Young investigator group „Anion and cation conducting electrolytes for solid state batteries“
Helmholtz-Institut Münster (HI MS), IEK-12, Forschungszentrum Jülich
The increasing utilization of renewable energy sources and the advance of electromobility demand the provision of suitable energy storage technologies. The Helmholtz-Institute Münster (HI MS) brings together scientists from Münster University, Forschungszentrum Jülich and RWTH Aachen University to develop and improve batteries for these applications.
Focus on electrolytes
The young investigator group „Anion and cation conducting electrolytes for solid state batteries“ in Aachen focuses on the investigation and development of solid state electrolytes using computational and experimental methods.
Solid state electrolytes are key element of all solid state lithium-ion batteries as well as high temperature batteries like the Rechargeable Oxide Battery. We are especially interested in relations between composition, structure and properties as well as mechanisms of ionic transport and the prediction of ionic conductivity.
Rechargeable Oxide Battery
One focus is on battery concepts utilizing oxygen ion conductors like the Rechargeable Oxide Battery (ROB). This battery concept features high safety, low material cost and a scalable capacity.
The energy is stored in a metal/metal-oxide redox mass with an H2/H2O-mixture acting as shuttle gas to connect the redox mass with an electrochemical cell. During the charging process, hydrogen is produced from steam at the electrochemical cell.
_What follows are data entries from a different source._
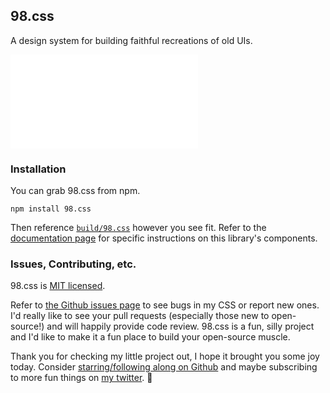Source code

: ## 98.css

A design system for building faithful recreations of old UIs.

![a screenshot of a window with the title "My First VB4 Program" and two buttons OK and Cancel, styled like a Windows 98 dialog](./docs/98.css)

### Installation

You can grab 98.css from npm.

```
npm install 98.css
```

Then reference [`build/98.css`](https://github.com/jdan/98.css/blob/master/build/98.css) however you see fit. Refer to the [documentation page](https://jdan.github.io/98.css/) for specific instructions on this library's components.

### Issues, Contributing, etc.

98.css is [MIT licensed](https://github.com/jdan/98.css/blob/master/LICENSE).

Refer to [the Github issues page](https://github.com/jdan/98.css/issues) to see bugs in my CSS or report new ones. I'd really like to see your pull requests (especially those new to open-source!) and will happily provide code review. 98.css is a fun, silly project and I'd like to make it a fun place to build your open-source muscle.

Thank you for checking my little project out, I hope it brought you some joy today. Consider [starring/following along on Github](https://github.com/jdan/98.css/stargazers) and maybe subscribing to more fun things on [my twitter](https://twitter.com/jdan). 👋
The produced hydrogen then reduces the metal oxide of the redox mass to metal.
During discharge the process is reversed and the metal is oxidized by steam to produce hydrogen that is again converted at the electrochemical cell.
From atomic to macroscopic scale
Density functional theory (DFT) allows the ab-initio prediction of energy barriers and interaction energies for ionic defects in solid state materials. In materials with high defect concentrations the energy barriers depend on the position of the moving defect due to the interactions with the environment. Kinetic Monte Carlo (KMC) methods allow the simulation of the ionic conductivity based on ab-initio energies by performing a sequence of random jumps for which the probability depends on the local environment. The simulations thereby connect the atomistic scale with the macroscopic conductivity for varying temperatures and compositions. We develop and apply KMC code to predict ionic conductivities and investigate the influence of different interactions.
Doped ceria: An oxygen ion conductor
Doped ceria is an oxygen ion conductor where doping with rare-earth oxides like yttrium oxide generates oxygen vacancies in the lattice. The vacancies provide high ionic conductivity at elevated temperatures (around 500 °C). The ionic conductivity depends not only on the number of oxygen vacancies but also on the interaction of the vacancies with each other and the interaction with the dopant ions. We can divide these interactions into „blocking“ (increase of the barrier when passing a dopant) and „trapping“ (vacancies associate with the immobile dopants). The strength of these effects determines the shape of the conductivity curve with respect to the dopant fraction.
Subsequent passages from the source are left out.